Of the lines in the data below, write out exactly those from the one holding "The effects of ocean acidification to" through the one holding "chemicals in the", both included.

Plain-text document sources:
******************************
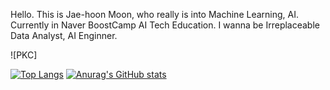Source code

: Hello. This is Jae-hoon Moon, who really is into Machine Learning, AI. Currently in Naver BoostCamp AI Tech Education. I wanna be Irreplaceable Data Analyst, AI Enginner.

![PKC]

[![Top Langs](https://github-readme-stats.vercel.app/api/top-langs/?username=MoonJaeHoon)](https://github.com/anuraghazra/github-readme-stats)
[![Anurag's GitHub stats](https://github-readme-stats.vercel.app/api?username=MoonJaeHoon&theme=blue-green&show_icons=true)](https://github.com/anuraghazra/github-readme-stats)
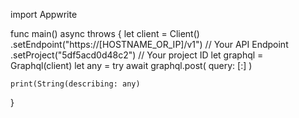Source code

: import Appwrite

func main() async throws {
    let client = Client()
      .setEndpoint("https://[HOSTNAME_OR_IP]/v1") // Your API Endpoint
      .setProject("5df5acd0d48c2") // Your project ID
    let graphql = Graphql(client)
    let any = try await graphql.post(
        query: [:]
    )

    print(String(describing: any)
}
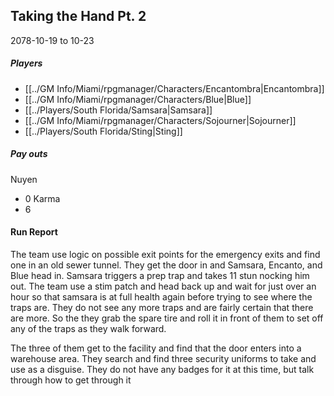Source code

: ## Taking the Hand Pt. 2
2078-10-19 to 10-23
##### Players
- [[../GM Info/Miami/rpgmanager/Characters/Encantombra|Encantombra]]
- [[../GM Info/Miami/rpgmanager/Characters/Blue|Blue]]
- [[../Players/South Florida/Samsara|Samsara]]
- [[../GM Info/Miami/rpgmanager/Characters/Sojourner|Sojourner]]
- [[../Players/South Florida/Sting|Sting]]
##### Pay outs
Nuyen
- 0
Karma
- 6

#### Run Report
The team use logic on possible exit points for the emergency exits and find one in an old sewer tunnel. They get the door in and Samsara, Encanto, and Blue head in. Samsara triggers a prep trap and takes 11 stun nocking him out. The team use a stim patch and head back up and wait for just over an hour so that samsara is at full health again before trying to see where the traps are. They do not see any more traps and are fairly certain that there are more. So the they grab the spare tire and roll it in front of them to set off any of the traps as they walk forward.

The three of them get to the facility and find that the door enters into a warehouse area. They search and find three security uniforms to take and use as a disguise. They do not have any badges for it at this time, but talk through how to get through it
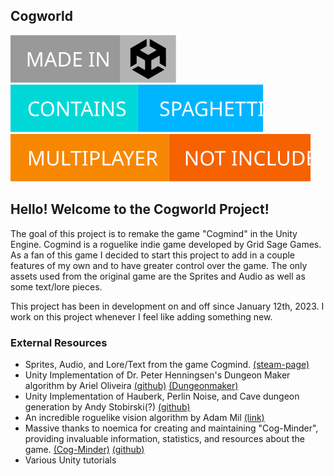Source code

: ## Cogworld

[![madeinunity](.github/images/badges/made-in-unity.svg)](https://unity.com/releases/editor/whats-new/2022.3.56) [![containsspaghetti](.github/images/badges/contains-spaghetti.svg)](https://xkcd.com/844/) [![multiplayer](.github/images/badges/multiplayer.svg)]()

## Hello! Welcome to the Cogworld Project!

The goal of this project is to remake the game "Cogmind" in the Unity Engine. Cogmind is a roguelike indie game developed by Grid Sage Games. As a fan of this game I decided to start this project to add in a couple features of my own and to have greater control over the game. The only assets used from the original game are the Sprites and Audio as well as some text/lore pieces.

This project has been in development on and off since January 12th, 2023. I work on this project whenever I feel like adding something new.

### External Resources

* Sprites, Audio, and Lore/Text from the game Cogmind. [(steam-page)](https://store.steampowered.com/app/722730/Cogmind/)
* Unity Implementation of Dr. Peter Henningsen's Dungeon Maker algorithm by Ariel Oliveira [(github)](https://github.com/ArielOliveira/DungeonGenerator) [(Dungeonmaker)](https://dungeonmaker.sourceforge.net/)
* Unity Implementation of Hauberk, Perlin Noise, and Cave dungeon generation by Andy Stobirski(?) [(github)](https://github.com/AndyStobirski/RogueLike/tree/master?tab=readme-ov-file)
* An incredible roguelike vision algorithm by Adam Mil [(link)](http://www.adammil.net/blog/v125_roguelike_vision_algorithms.html#mine)
* Massive thanks to noemica for creating and maintaining "Cog-Minder", providing invaluable information, statistics, and resources about the game. [(Cog-Minder)](https://noemica.github.io/cog-minder/parts.html) [(github)](https://github.com/noemica/cog-minder)
* Various Unity tutorials
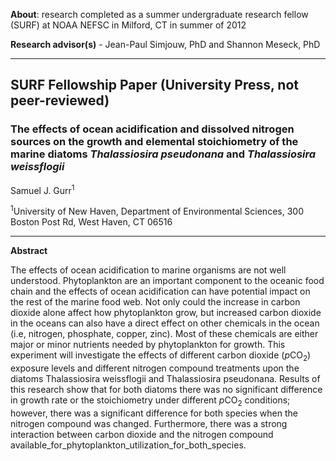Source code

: **About**: research completed as a summer undergraduate research fellow (SURF) at NOAA NEFSC in Milford, CT in summer of 2012

**Research advisor(s)** - Jean-Paul Simjouw, PhD and Shannon Meseck, PhD

---

## SURF Fellowship Paper (University Press, not peer-reviewed)

### The effects of ocean acidification and dissolved nitrogen sources on the growth and elemental stoichiometry of the marine diatoms *Thalassiosira pseudonana* and *Thalassiosira weissflogii*

Samuel J. Gurr<sup>1</sup>

<sup>1</sup>University of New Haven, Department of Environmental Sciences, 300 Boston Post Rd, West Haven, CT 06516

---

**Abstract**

The effects of ocean acidification to marine organisms are not well understood. Phytoplankton are an
important component to the oceanic food chain and the effects of ocean acidification can have potential
impact on the rest of the marine food web. Not only could the increase in carbon dioxide alone affect how
phytoplankton grow, but increased carbon dioxide in the oceans can also have a direct effect on other
chemicals in the ocean (i.e, nitrogen, phosphate, copper, zinc). Most of these chemicals are either major or
minor nutrients needed by phytoplankton for growth. This experiment will investigate the effects of
different carbon dioxide (*p*CO<sub>2</sub>) exposure levels and different nitrogen compound treatments upon the
diatoms Thalassiosira weissflogii and Thalassiosira pseudonana. Results of this research show that for
both diatoms there was no significant difference in growth rate or the stoichiometry under different *p*CO<sub>2</sub>
conditions; however, there was a significant difference for both species when the nitrogen compound was
changed. Furthermore, there was a strong interaction between carbon dioxide and the nitrogen compound
available_for_phytoplankton_utilization_for_both_species.
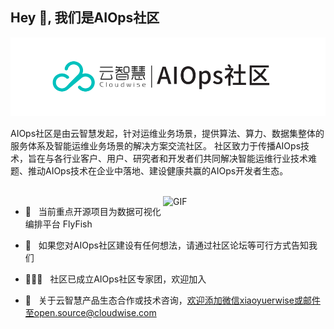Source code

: ## Hey 👋, 我们是AIOps社区

<img src="./picture/AIOps.png" width="550px"/>

AIOps社区是由云智慧发起，针对运维业务场景，提供算法、算力、数据集整体的服务体系及智能运维业务场景的解决方案交流社区。 社区致力于传播AIOps技术，旨在与各行业客户、用户、研究者和开发者们共同解决智能运维行业技术难题、推动AIOps技术在企业中落地、建设健康共赢的AIOps开发者生态。

<br/>

<img align="right" alt="GIF" src="https://raw.githubusercontent.com/rahul-jha98/rahul-jha98/main/techstack.gif" width="260px"/>

- 🔭 &nbsp; 当前重点开源项目为数据可视化编排平台 FlyFish

- 🤝 &nbsp; 如果您对AIOps社区建设有任何想法，请通过社区论坛等可行方式告知我们

- 👨🏻‍💻 &nbsp; 社区已成立AIOps社区专家团，欢迎加入

- 💬 &nbsp; 关于云智慧产品生态合作或技术咨询，欢迎添加微信xiaoyuerwise或邮件至open.source@cloudwise.com

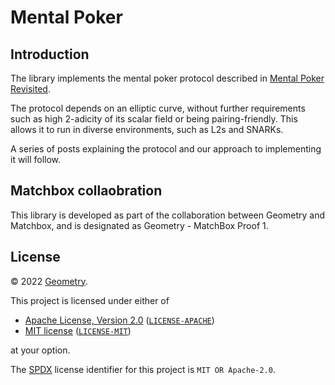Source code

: # Mental Poker

## Introduction

The library implements the mental poker protocol described in [Mental Poker Revisited](https://www.semanticscholar.org/paper/Mental-Poker-Revisited-Barnett-Smart/8aaa1245c5876c78564c3f2df36ca615686d1402).

The protocol depends on an elliptic curve, without further requirements such as high 2-adicity of its scalar field or being pairing-friendly. This allows it to run in diverse environments, such as L2s and SNARKs.

A series of posts explaining the protocol and our approach to implementing it will follow.


## Matchbox collaobration

This library is developed as part of the collaboration between Geometry and Matchbox, and is designated as Geometry - MatchBox Proof 1. 


## License

&copy; 2022 [Geometry](https://geometrydao.xyz).

This project is licensed under either of

- [Apache License, Version 2.0](https://www.apache.org/licenses/LICENSE-2.0) ([`LICENSE-APACHE`](LICENSE-APACHE))
- [MIT license](https://opensource.org/licenses/MIT) ([`LICENSE-MIT`](LICENSE-MIT))

at your option.

The [SPDX](https://spdx.dev) license identifier for this project is `MIT OR Apache-2.0`.
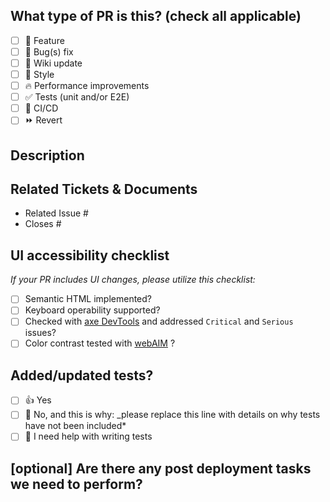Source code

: ## What type of PR is this? (check all applicable)

- [ ] :pizza: Feature
- [ ] :bug: Bug(s) fix
- [ ] :pencil: Wiki update
- [ ] :lipstick: Style
- [ ] :fire: Performance improvements
- [ ] :white_check_mark: Tests (unit and/or E2E)
- [ ] :repeat: CI/CD
- [ ] :fast_forward: Revert

## Description

## Related Tickets & Documents

- Related Issue #
- Closes #

## UI accessibility checklist

_If your PR includes UI changes, please utilize this checklist:_

- [ ] Semantic HTML implemented?
- [ ] Keyboard operability supported?
- [ ] Checked with [axe DevTools](https://www.deque.com/axe/) and addressed `Critical` and `Serious` issues?
- [ ] Color contrast tested with [webAIM](https://webaim.org/resources/contrastchecker/) ?

## Added/updated tests?

- [ ] :+1: Yes
- [ ] :no_good: No, and this is why: \_please replace this line with details on why tests
      have not been included\*
- [ ] :raising_hand: I need help with writing tests

## [optional] Are there any post deployment tasks we need to perform?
******************************
§ Task result:
The effects of ocean acidification to marine organisms are not well understood. Phytoplankton are an
important component to the oceanic food chain and the effects of ocean acidification can have potential
impact on the rest of the marine food web. Not only could the increase in carbon dioxide alone affect how
phytoplankton grow, but increased carbon dioxide in the oceans can also have a direct effect on other
chemicals in the ocean (i.e, nitrogen, phosphate, copper, zinc). Most of these chemicals are either major or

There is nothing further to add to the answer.